So you can come up with a logic where modus ponens holds, and come up with a logic where modus ponens does not hold. Which would mean that if you wanted to find The Logic Of All and Only Common Principles (tm), you'd need to jettison modus ponens. Since it is not a common principle, since two logics disagree on whether it is a theorem. — fdrake
Just for extra detail - how easy it is to come up with logics that disagree on theorems is a good argument for nihilism if you agree, with a stipulated logical monist of a certain sort, that there is only one entailment relation which all of these logics ape.
The cases approach allows us to say more about what logical nihilism amounts to: it is the view that for any set of premises Γ and conclusion φ whatsoever, there is a case in which every member of Γ is true, but φ is not. — Russell
I underlined "any" and "there is a case" above to highlight something about their scope of quantification. What collection is being quantified over? It must generically include arbitrary cases, premises, conclusions etc. IE, "complete generality" in a manner that allows the arbitrary representation of statements in formal languages. It's thus a metalinguistic notion with respect to any object formalism, it lays beyond and out with them.
It's, furthermore, a semantic notion:
Henceforth I’ll assume the interpretations approach to logical consequence, on
which logical nihilism is the view that for every principle of the form Γ |= φ there is an interpretation of the non-logical expressions in Γ and φ such that every member of Γ comes out true but φ does not. Such an interpretation would be a counterexample to the principle. If it turns out that there are no such counterexamples, and that on every interpretation of those non-logical expressions on which each member of Γ is true, φ is also true, then the principle will be a logical law, and nihilism will be false.
The turnstile with two lines above means that Russell wants to find counterexamples to principles through interpreting the logic, which is a way of finding a "syntactically appropriate" mappings from its symbols to other objects - like propositions to truth values - to see in what conditions the proposed principle holds. Mucking about with interpretations like that is what makes the kind of logical nihilism she's playing with a semantic argument.

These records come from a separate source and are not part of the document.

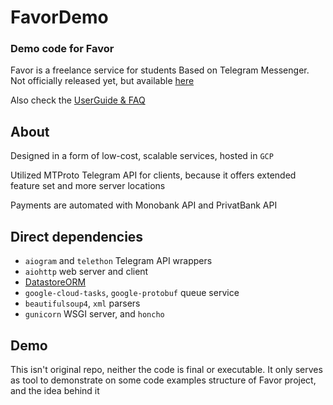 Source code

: # FavorDemo
### Demo code for Favor

Favor is a freelance service for students Based on Telegram Messenger. Not officially released yet, but available [here](https://t.me/FavorlBot)

Also check the [UserGuide & FAQ](https://telegra.ph/Favor-10-02)


## About
Designed in a form of low-cost, scalable services, hosted in `GCP`

Utilized MTProto Telegram API for clients, because it offers extended feature set and more server locations

Payments are automated with Monobank API and PrivatBank API


## Direct dependencies
- `aiogram` and `telethon` Telegram API wrappers  
- `aiohttp` web server and client  
- [DatastoreORM](https://github.com/whyh/DatastoreODM)
- `google-cloud-tasks`, `google-protobuf` queue service  
- `beautifulsoup4`, `xml` parsers  
- `gunicorn` WSGI server, and `honcho`  


## Demo

This isn't original repo, neither the code is final or executable. It only serves as tool to demonstrate on some code examples structure of Favor project, and the idea behind it
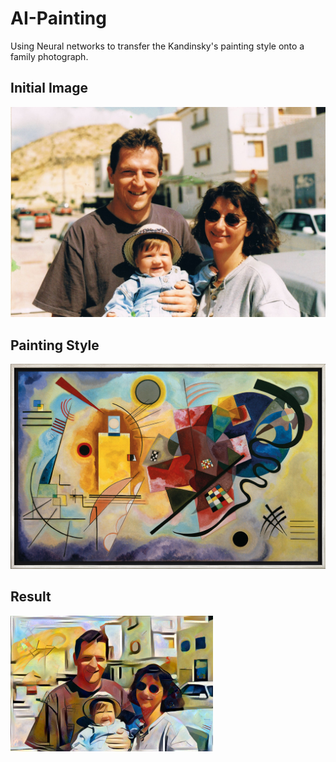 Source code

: # AI-Painting
Using Neural networks to transfer the Kandinsky's painting style onto a family photograph. 

## Initial Image
![Image of framework](Images/sofi_fam.jpeg)

## Painting Style
![Image of framework](Images/kandinsky_style.jpg)

## Result
![Image of framework](Images/sofia_fam_5000.png)
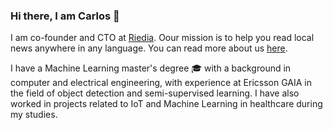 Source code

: ### Hi there, I am Carlos 🐔

I am co-founder and CTO at [Riedia](http://www.riedia.com). Oour mission is to help you read local news anywhere in any language. You can read more about us [here](https://www.riedia.com/about/).

I have a Machine Learning master's degree 🎓 with a background in computer and electrical engineering, with experience at Ericsson GAIA in the field of object detection and semi-supervised learning. I have also worked in projects related to IoT and Machine Learning in healthcare during my studies.


<!--
**carloslago/carloslago** is a ✨ _special_ ✨ repository because its `README.md` (this file) appears on your GitHub profile.

Here are some ideas to get you started:

- 🔭 I’m currently working on ...
- 🌱 I’m currently learning ...
- 👯 I’m looking to collaborate on ...
- 🤔 I’m looking for help with ...
- 💬 Ask me about ...
- 📫 How to reach me: ...
- 😄 Pronouns: ...
- ⚡ Fun fact: ...
-->
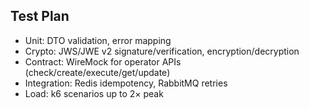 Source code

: ## Test Plan

- Unit: DTO validation, error mapping
- Crypto: JWS/JWE v2 signature/verification, encryption/decryption
- Contract: WireMock for operator APIs (check/create/execute/get/update)
- Integration: Redis idempotency, RabbitMQ retries
- Load: k6 scenarios up to 2× peak


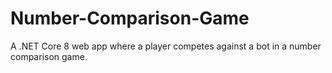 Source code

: # Number-Comparison-Game
A .NET Core 8 web app where a player competes against a bot in a number comparison game.
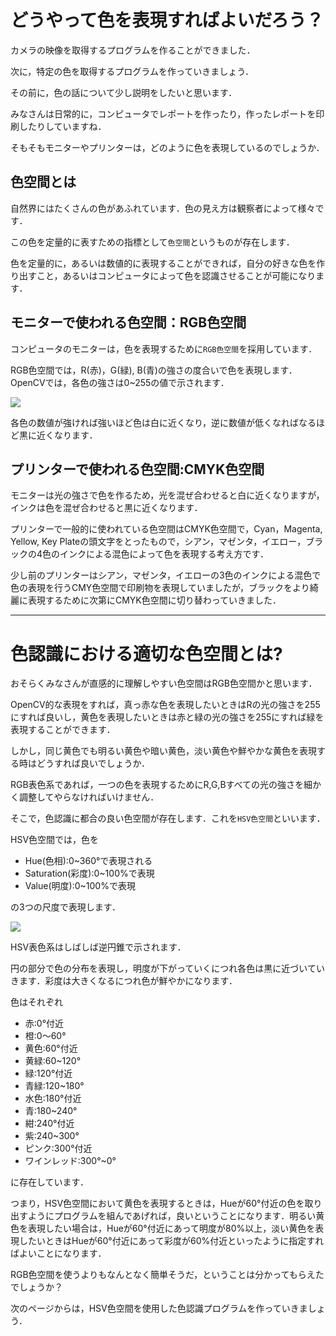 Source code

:# どうやって色を表現すればよいだろう？

カメラの映像を取得するプログラムを作ることができました．

次に，特定の色を取得するプログラムを作っていきましょう．

その前に，色の話について少し説明をしたいと思います．

みなさんは日常的に，コンピュータでレポートを作ったり，作ったレポートを印刷したりしていますね．

そもそもモニターやプリンターは，どのように色を表現しているのでしょうか．

## 色空間とは

自然界にはたくさんの色があふれています．色の見え方は観察者によって様々です．

この色を定量的に表すための指標として`色空間`というものが存在します．

色を定量的に，あるいは数値的に表現することができれば，自分の好きな色を作り出すこと，あるいはコンピュータによって色を認識させることが可能になります．

## モニターで使われる色空間：RGB色空間

コンピュータのモニターは，色を表現するために`RGB色空間`を採用しています．

RGB色空間では，R(赤)，G(緑), B(青)の強さの度合いで色を表現します．OpenCVでは，各色の強さは0~255の値で示されます．

![](https://upload.wikimedia.org/wikipedia/commons/c/c2/AdditiveColor.svg)

各色の数値が強ければ強いほど色は白に近くなり，逆に数値が低くなればなるほど黒に近くなります．

## プリンターで使われる色空間:CMYK色空間

モニターは光の強さで色を作るため，光を混ぜ合わせると白に近くなりますが，インクは色を混ぜ合わせると黒に近くなります．

プリンターで一般的に使われている色空間はCMYK色空間で，Cyan，Magenta, Yellow, Key Plateの頭文字をとったもので，シアン，マゼンタ，イエロー，ブラックの4色のインクによる混色によって色を表現する考え方です．

少し前のプリンターはシアン，マゼンタ，イエローの3色のインクによる混色で色の表現を行うCMY色空間で印刷物を表現していましたが，ブラックをより綺麗に表現するために次第にCMYK色空間に切り替わっていきました．

----

# 色認識における適切な色空間とは?

おそらくみなさんが直感的に理解しやすい色空間はRGB色空間かと思います．

OpenCV的な表現をすれば，真っ赤な色を表現したいときはRの光の強さを255にすれば良いし，黄色を表現したいときは赤と緑の光の強さを255にすれば緑を表現することができます．

しかし，同じ黄色でも明るい黄色や暗い黄色，淡い黄色や鮮やかな黄色を表現する時はどうすれば良いでしょうか．

RGB表色系であれば，一つの色を表現するためにR,G,Bすべての光の強さを細かく調整してやらなければいけません．

そこで，色認識に都合の良い色空間が存在します．これを`HSV色空間`といいます．

HSV色空間では，色を

* Hue(色相):0~360°で表現される
* Saturation(彩度):0~100%で表現
* Value(明度):0~100%で表現

の3つの尺度で表現します．

![](https://upload.wikimedia.org/wikipedia/commons/f/f1/HSV_cone.jpg)

HSV表色系はしばしば逆円錐で示されます．

円の部分で色の分布を表現し，明度が下がっていくにつれ各色は黒に近づいていきます．彩度は大きくなるにつれ色が鮮やかになります．

色はそれぞれ

* 赤:0°付近
* 橙:0～60°
* 黄色:60°付近
* 黄緑:60~120°
* 緑:120°付近
* 青緑:120~180°
* 水色:180°付近
* 青:180~240°
* 紺:240°付近
* 紫:240~300°
* ピンク:300°付近
* ワインレッド:300°~0°

に存在しています．

つまり，HSV色空間において黄色を表現するときは，Hueが60°付近の色を取り出すようにプログラムを組んであげれば，良いということになります．明るい黄色を表現したい場合は，Hueが60°付近にあって明度が80%以上，淡い黄色を表現したいときはHueが60°付近にあって彩度が60%付近といったように指定すればよいことになります．

RGB色空間を使うよりもなんとなく簡単そうだ，ということは分かってもらえたでしょうか？

次のページからは，HSV色空間を使用した色認識プログラムを作っていきましょう． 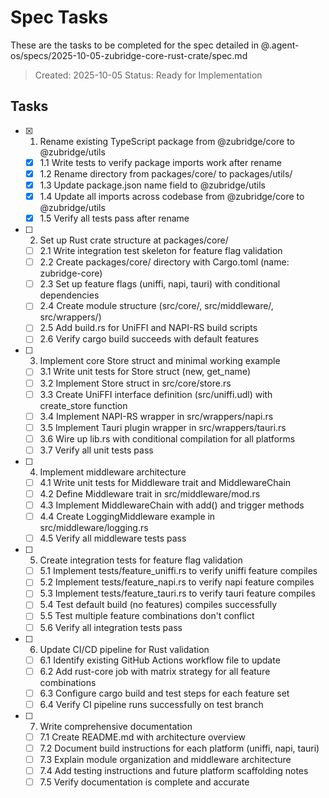 # Spec Tasks

These are the tasks to be completed for the spec detailed in @.agent-os/specs/2025-10-05-zubridge-core-rust-crate/spec.md

> Created: 2025-10-05
> Status: Ready for Implementation

## Tasks

- [x] 1. Rename existing TypeScript package from @zubridge/core to @zubridge/utils
  - [x] 1.1 Write tests to verify package imports work after rename
  - [x] 1.2 Rename directory from packages/core/ to packages/utils/
  - [x] 1.3 Update package.json name field to @zubridge/utils
  - [x] 1.4 Update all imports across codebase from @zubridge/core to @zubridge/utils
  - [x] 1.5 Verify all tests pass after rename

- [ ] 2. Set up Rust crate structure at packages/core/
  - [ ] 2.1 Write integration test skeleton for feature flag validation
  - [ ] 2.2 Create packages/core/ directory with Cargo.toml (name: zubridge-core)
  - [ ] 2.3 Set up feature flags (uniffi, napi, tauri) with conditional dependencies
  - [ ] 2.4 Create module structure (src/core/, src/middleware/, src/wrappers/)
  - [ ] 2.5 Add build.rs for UniFFI and NAPI-RS build scripts
  - [ ] 2.6 Verify cargo build succeeds with default features

- [ ] 3. Implement core Store struct and minimal working example
  - [ ] 3.1 Write unit tests for Store struct (new, get_name)
  - [ ] 3.2 Implement Store struct in src/core/store.rs
  - [ ] 3.3 Create UniFFI interface definition (src/uniffi.udl) with create_store function
  - [ ] 3.4 Implement NAPI-RS wrapper in src/wrappers/napi.rs
  - [ ] 3.5 Implement Tauri plugin wrapper in src/wrappers/tauri.rs
  - [ ] 3.6 Wire up lib.rs with conditional compilation for all platforms
  - [ ] 3.7 Verify all unit tests pass

- [ ] 4. Implement middleware architecture
  - [ ] 4.1 Write unit tests for Middleware trait and MiddlewareChain
  - [ ] 4.2 Define Middleware trait in src/middleware/mod.rs
  - [ ] 4.3 Implement MiddlewareChain with add() and trigger methods
  - [ ] 4.4 Create LoggingMiddleware example in src/middleware/logging.rs
  - [ ] 4.5 Verify all middleware tests pass

- [ ] 5. Create integration tests for feature flag validation
  - [ ] 5.1 Implement tests/feature_uniffi.rs to verify uniffi feature compiles
  - [ ] 5.2 Implement tests/feature_napi.rs to verify napi feature compiles
  - [ ] 5.3 Implement tests/feature_tauri.rs to verify tauri feature compiles
  - [ ] 5.4 Test default build (no features) compiles successfully
  - [ ] 5.5 Test multiple feature combinations don't conflict
  - [ ] 5.6 Verify all integration tests pass

- [ ] 6. Update CI/CD pipeline for Rust validation
  - [ ] 6.1 Identify existing GitHub Actions workflow file to update
  - [ ] 6.2 Add rust-core job with matrix strategy for all feature combinations
  - [ ] 6.3 Configure cargo build and test steps for each feature set
  - [ ] 6.4 Verify CI pipeline runs successfully on test branch

- [ ] 7. Write comprehensive documentation
  - [ ] 7.1 Create README.md with architecture overview
  - [ ] 7.2 Document build instructions for each platform (uniffi, napi, tauri)
  - [ ] 7.3 Explain module organization and middleware architecture
  - [ ] 7.4 Add testing instructions and future platform scaffolding notes
  - [ ] 7.5 Verify documentation is complete and accurate
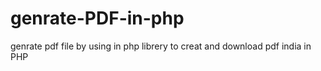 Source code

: # genrate-PDF-in-php
genrate pdf file by using in php librery to creat and download pdf india in PHP 
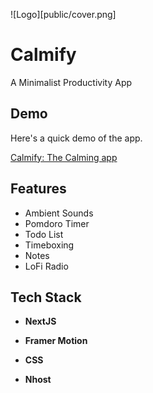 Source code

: ![Logo][public/cover.png]


# Calmify

A Minimalist Productivity App

## Demo

Here's a quick demo of the app.

[Calmify: The Calming app](https://www.loom.com/share/4e68348da8f744b2b9476220cb50ed20)

## Features

- Ambient Sounds
- Pomdoro Timer
- Todo List
- Timeboxing
- Notes
- LoFi Radio

## Tech Stack

- **NextJS**

- **Framer Motion**

- **CSS**

- **Nhost**
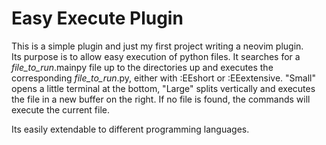 # Easy Execute Plugin

This is a simple plugin and just my first project writing a neovim plugin.  
Its purpose is to allow easy execution of python files. It searches for a *file_to_run*.mainpy file up to the directories up and executes the corresponding *file_to_run*.py, either with :EEshort or :EEextensive. "Small" opens a little terminal at the bottom, "Large" splits vertically and executes the file in a new buffer on the right. If no file is found, the commands will execute the current file.

Its easily extendable to different programming languages.

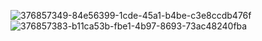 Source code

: ![376857349-84e56399-1cde-45a1-b4be-c3e8ccdb476f](https://github.com/user-attachments/assets/715d2702-cf30-416d-9cb7-8bcb1df3f428)
![376857383-b11ca53b-fbe1-4b97-8693-73ac48240fba](https://github.com/user-attachments/assets/48e6f115-fc75-452f-b136-c25aba126ab5)

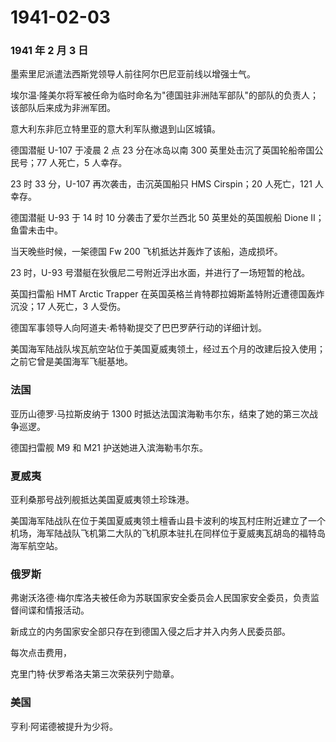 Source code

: # 1941-02-03

### 1941 年 2 月 3 日

墨索里尼派遣法西斯党领导人前往阿尔巴尼亚前线以增强士气。

埃尔温·隆美尔将军被任命为临时命名为"德国驻非洲陆军部队"的部队的负责人；该部队后来成为非洲军团。

意大利东非厄立特里亚的意大利军队撤退到山区城镇。

德国潜艇 U-107 于凌晨 2 点 23 分在冰岛以南 300
英里处击沉了英国轮船帝国公民号；77 人死亡，5 人幸存。

23 时 33 分，U-107 再次袭击，击沉英国船只 HMS Cirspin；20 人死亡，121
人幸存。

德国潜艇 U-93 于 14 时 10 分袭击了爱尔兰西北 50 英里处的英国舰船 Dione
II；鱼雷未击中。

当天晚些时候，一架德国 Fw 200 飞机抵达并轰炸了该船，造成损坏。

23 时，U-93 号潜艇在狄俄尼二号附近浮出水面，并进行了一场短暂的枪战。

英国扫雷船 HMT Arctic Trapper
在英国英格兰肯特郡拉姆斯盖特附近遭德国轰炸沉没；17 人死亡，3 人受伤。

德国军事领导人向阿道夫·希特勒提交了巴巴罗萨行动的详细计划。

美国海军陆战队埃瓦航空站位于美国夏威夷领土，经过五个月的改建后投入使用；之前它曾是美国海军飞艇基地。

### 法国

亚历山德罗·马拉斯皮纳于 1300
时抵达法国滨海勒韦尔东，结束了她的第三次战争巡逻。

德国扫雷舰 M9 和 M21 护送她进入滨海勒韦尔东。

### 夏威夷

亚利桑那号战列舰抵达美国夏威夷领土珍珠港。

美国海军陆战队在位于美国夏威夷领土檀香山县卡波利的埃瓦村庄附近建立了一个机场，海军陆战队飞机第二大队的飞机原本驻扎在同样位于夏威夷瓦胡岛的福特岛海军航空站。

### 俄罗斯

弗谢沃洛德·梅尔库洛夫被任命为苏联国家安全委员会人民国家安全委员，负责监督间谍和情报活动。

新成立的内务国家安全部只存在到德国入侵之后才并入内务人民委员部。

每次点击费用，

克里门特·伏罗希洛夫第三次荣获列宁勋章。

### 美国

亨利·阿诺德被提升为少将。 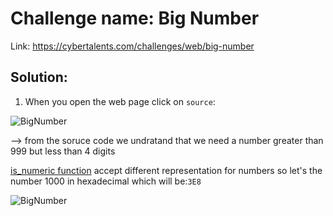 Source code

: # Challenge name: Big Number

Link: https://cybertalents.com/challenges/web/big-number

## Solution:
1) When you open the web page click on `source`:

![BigNumber](https://user-images.githubusercontent.com/55226688/85188553-2ef4ba00-b2b0-11ea-8fde-108984ce8383.png)


 --> from the soruce code we undratand that we need a number greater than 999 but less than 4 digits 
 
  [is_numeric function](https://www.php.net/manual/en/function.is-numeric.php) accept different representation for numbers so let's 
  the number 1000 in hexadecimal which will be:`3E8`
  
  ![BigNumber](https://user-images.githubusercontent.com/55226688/85188706-63b54100-b2b1-11ea-95a5-5ecd933673bb.png)
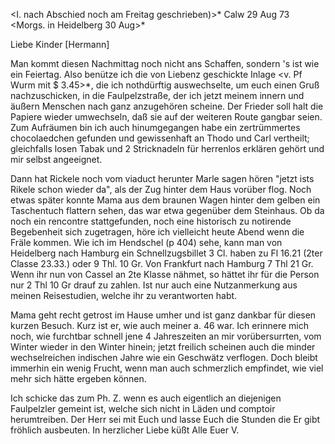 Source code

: <I. nach Abschied noch am Freitag geschrieben)>* Calw 29 Aug 73  <Morgs. in Heidelberg 30 Aug>*

Liebe Kinder [Hermann]

Man kommt diesen Nachmittag noch nicht ans Schaffen, sondern 's ist wie ein Feiertag. Also benütze ich die von Liebenz geschickte Inlage <v. Pf Wurm mit $ 3.45>*, die ich nothdürftig auswechselte, um euch einen Gruß nachzuschicken, in die Faulpelzstraße, der ich jetzt meinem innern und äußern Menschen nach ganz anzugehören scheine. Der Frieder soll halt die Papiere wieder umwechseln, daß sie auf der weiteren Route gangbar seien. 
Zum Aufräumen bin ich auch hinumgegangen habe ein zertrümmertes chocolaedchen gefunden und gewissenhaft an Thodo und Carl vertheilt; gleichfalls losen Tabak und 2 Stricknadeln für herrenlos erklären gehört und mir selbst angeeignet.

Dann hat Rickele noch vom viaduct herunter Marle sagen hören "jetzt ists Rikele schon wieder da", als der Zug hinter dem Haus vorüber flog. Noch etwas später konnte Mama aus dem braunen Wagen hinter dem gelben ein Taschentuch flattern sehen, das war etwa gegenüber dem Steinhaus. Ob da noch ein rencontre stattgefunden, noch eine historisch zu notirende Begebenheit sich zugetragen, höre ich vielleicht heute Abend wenn die Fräle kommen. 
Wie ich im Hendschel (p 404) sehe, kann man von Heidelberg nach Hamburg ein Schnellzugsbillet 3 Cl. haben zu Fl 16.21 (2ter Classe 23.33.) oder 9 Thl. 10 Gr. Von Frankfurt nach Hamburg 7 Thl 21 Gr. Wenn ihr nun von Cassel an 2te Klasse nähmet, so hättet ihr für die Person nur 2 Thl 10 Gr drauf zu zahlen. Ist nur auch eine Nutzanmerkung aus meinen Reisestudien, welche ihr zu verantworten habt.

Mama geht recht getrost im Hause umher und ist ganz dankbar für diesen kurzen Besuch. Kurz ist er, wie auch meiner a. 46 war. Ich erinnere mich noch, wie furchtbar schnell jene 4 Jahreszeiten an mir vorübersurrten, vom Winter wieder in den Winter hinein; jetzt freilich scheinen auch die minder wechselreichen indischen Jahre wie ein Geschwätz verflogen. Doch bleibt immerhin ein wenig Frucht, wenn man auch schmerzlich empfindet, wie viel mehr sich hätte ergeben können.

Ich schicke das zum Ph. Z. wenn es auch eigentlich an diejenigen Faulpelzler gemeint ist, welche sich nicht in Läden und comptoir herumtreiben. Der Herr sei mit Euch und lasse Euch die Stunden die Er gibt fröhlich ausbeuten. In herzlicher Liebe
 küßt Alle Euer V.
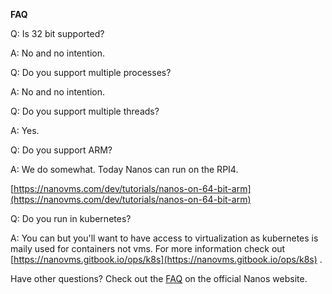 __FAQ__

Q: Is 32 bit supported?

A: No and no intention.

Q: Do you support multiple processes?

A: No and no intention.

Q: Do you support multiple threads?

A: Yes.

Q: Do you support ARM?

A: We do somewhat. Today Nanos can run on the RPI4.

  [https://nanovms.com/dev/tutorials/nanos-on-64-bit-arm](https://nanovms.com/dev/tutorials/nanos-on-64-bit-arm)

Q: Do you run in kubernetes?

A: You can but you'll want to have access to virtualization as
kubernetes is maily used for containers not vms. For more information
check out [https://nanovms.gitbook.io/ops/k8s](https://nanovms.gitbook.io/ops/k8s) .

Have other questions? Check out the [FAQ](https://nanos.org/faq) on the official Nanos website.
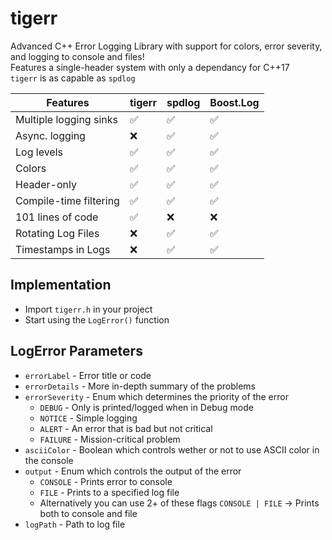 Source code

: # tigerr
Advanced C++ Error Logging Library with support for colors, error severity, and logging to console and files!<br>
Features a single-header system with only a dependancy for C++17<br>
`tigerr` is as capable as `spdlog`

| Features        | tigerr | spdlog | Boost.Log |
|----------------|-------------|-------|-------|
| Multiple logging sinks         | ✅          | ✅    | ✅    |
| Async. logging     | ❌          | ✅    | ✅    |
| Log levels         | ✅           | ✅     | ✅    |
| Colors     | ✅           | ✅    | ✅    |
| Header-only  | ✅          | ✅    | ✅    |
| Compile-time filtering  | ✅          | ✅    | ✅    |
| 101 lines of code  | ✅          | ❌    | ❌    |
| Rotating Log Files  | ❌          | ✅    | ✅    |
| Timestamps in Logs  | ❌          | ✅    | ✅    |


## Implementation
- Import `tigerr.h` in your project
- Start using the `LogError()` function

## LogError Parameters
- `errorLabel` - Error title or code
- `errorDetails` - More in-depth summary of the problems
- `errorSeverity` - Enum which determines the priority of the error
    - `DEBUG` - Only is printed/logged when in Debug mode
    - `NOTICE` - Simple logging
    - `ALERT` - An error that is bad but not critical
    - `FAILURE` - Mission-critical problem
- `asciiColor` - Boolean which controls wether or not to use ASCII color in the console
- `output` - Enum which controls the output of the error
    - `CONSOLE` - Prints error to console
    - `FILE` - Prints to a specified log file
    - Alternatively you can use 2+ of these flags `CONSOLE | FILE` -> Prints both to console and file
- `logPath` - Path to log file
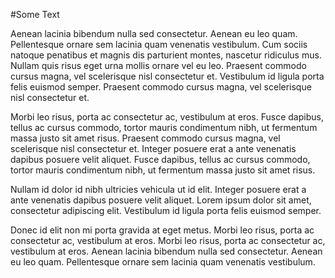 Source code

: #Some Text


Aenean lacinia bibendum nulla sed consectetur. Aenean eu leo quam. Pellentesque ornare sem lacinia quam venenatis vestibulum. Cum sociis natoque penatibus et magnis dis parturient montes, nascetur ridiculus mus. Nullam quis risus eget urna mollis ornare vel eu leo. Praesent commodo cursus magna, vel scelerisque nisl consectetur et. Vestibulum id ligula porta felis euismod semper. Praesent commodo cursus magna, vel scelerisque nisl consectetur et.

Morbi leo risus, porta ac consectetur ac, vestibulum at eros. Fusce dapibus, tellus ac cursus commodo, tortor mauris condimentum nibh, ut fermentum massa justo sit amet risus. Praesent commodo cursus magna, vel scelerisque nisl consectetur et. Integer posuere erat a ante venenatis dapibus posuere velit aliquet. Fusce dapibus, tellus ac cursus commodo, tortor mauris condimentum nibh, ut fermentum massa justo sit amet risus.

Nullam id dolor id nibh ultricies vehicula ut id elit. Integer posuere erat a ante venenatis dapibus posuere velit aliquet. Lorem ipsum dolor sit amet, consectetur adipiscing elit. Vestibulum id ligula porta felis euismod semper.

Donec id elit non mi porta gravida at eget metus. Morbi leo risus, porta ac consectetur ac, vestibulum at eros. Morbi leo risus, porta ac consectetur ac, vestibulum at eros. Aenean lacinia bibendum nulla sed consectetur. Aenean eu leo quam. Pellentesque ornare sem lacinia quam venenatis vestibulum. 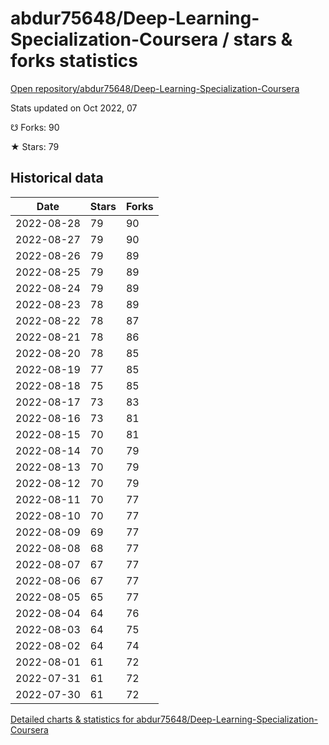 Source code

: # abdur75648/Deep-Learning-Specialization-Coursera / stars & forks statistics

[Open repository/abdur75648/Deep-Learning-Specialization-Coursera](https://github.com/abdur75648/Deep-Learning-Specialization-Coursera)

Stats updated on Oct 2022, 07

☋ Forks: 90

★ Stars: 79

## Historical data
| Date | Stars | Forks |
|------|-------|-------|
| 2022-08-28 | 79 | 90 | 
| 2022-08-27 | 79 | 90 | 
| 2022-08-26 | 79 | 89 | 
| 2022-08-25 | 79 | 89 | 
| 2022-08-24 | 79 | 89 | 
| 2022-08-23 | 78 | 89 | 
| 2022-08-22 | 78 | 87 | 
| 2022-08-21 | 78 | 86 | 
| 2022-08-20 | 78 | 85 | 
| 2022-08-19 | 77 | 85 | 
| 2022-08-18 | 75 | 85 | 
| 2022-08-17 | 73 | 83 | 
| 2022-08-16 | 73 | 81 | 
| 2022-08-15 | 70 | 81 | 
| 2022-08-14 | 70 | 79 | 
| 2022-08-13 | 70 | 79 | 
| 2022-08-12 | 70 | 79 | 
| 2022-08-11 | 70 | 77 | 
| 2022-08-10 | 70 | 77 | 
| 2022-08-09 | 69 | 77 | 
| 2022-08-08 | 68 | 77 | 
| 2022-08-07 | 67 | 77 | 
| 2022-08-06 | 67 | 77 | 
| 2022-08-05 | 65 | 77 | 
| 2022-08-04 | 64 | 76 | 
| 2022-08-03 | 64 | 75 | 
| 2022-08-02 | 64 | 74 | 
| 2022-08-01 | 61 | 72 | 
| 2022-07-31 | 61 | 72 | 
| 2022-07-30 | 61 | 72 | 


[Detailed charts & statistics for abdur75648/Deep-Learning-Specialization-Coursera](https://reviewgithub.com/rep/abdur75648/Deep-Learning-Specialization-Coursera)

On the interpretations view Γ|=φ is true iff whatever (syntactically appropriate) interpretation is given to the non-logical expressions in Γ and φ, if every member of Γ is true, then so is φ. For example, if our argument is P a, a = b P b, then the interpretations approach says that the argument is valid iff there is no interpretation of P, a and b (assuming we are treating = as logical) such that P a and a = b are true, but P b is not. Models are understood as offering us different interpretations of the non-logical expressions, and hence if we find a model in which P a and a = b is true but P b is not, the principle is not true. On the interpretations conception then, logical nihilism is the view that for every argument, Γ φ, there are interpretations of the non-logical expressions in Γ and φ which would make every member of Γ true, but φ not true
So what Russell is doing, when she's finding counterexamples, is taking "syntactically appropriate" expressions, throwing them into a formalism, then evaluating them in that formalism through an interpretation. If she can find an expression and an evaluation that fit the rules of the logic that is also a counterexample to one of its candidate principles, then it's not a principle of the logic for all expressions in it - and so is not a logical law.
So the sense of "complete generality" also allows Russell to consider variations over interpretations and the relationship of interpretations with syntactical elements of languages - it's thus a highly metalinguistic notion. Which is not surprising, as the Logic Of All And Only Universal Principles would need to have its laws apply in complete generality, and thus talk about every other logical apparatus in existence.
Which is an incredibly, incredibly strong thing to want. It's practically alchemical, one must have in mind a procedure in which the complexities and ambiguities of natural language, every inference, can be stripped, dissolved, distilled into gold. The true atoms of rationality. The story hooks in the book of divine law. In some respects it's even stronger than the petty desire to take the intersection of all logics, at least that has a precedent in each logic. And you need to claim that this holy book of divine order is spoken in one voice, the true semantical derivation symbol of the cosmos, that admits no quibbling, sophistry or perversion.
Or you could refuse the above notion and take the path Russell does, by applying metalinguistic restrictions to the space of interpretations of a theory. As in, "yes, we know the Liar blows this logic up, so let's just say
for all bivalent φ", hence the method from proofs and refutations, lemma incorporation, in which a system is mapped to another system with an additional lemma in order to constrain its space of syntactically valid interpretations.
In formal terms, the latter is what distinguishes
@Leontiskos's sophist from someone who finds good counterexamples, someone who finds good counterexamples ensures that they are syntactically valid - that is, obeys all and only the stipulated rules, both intended and written. If you can jam something between the intention and the written word, while playing by all the rules stipulated, you've shown that the conceptual content of the formalism does not reflect the intended object. Or alternatively the intended object is the wrongly represented in the formalism, conceived in a confusing or inopportune manner etc.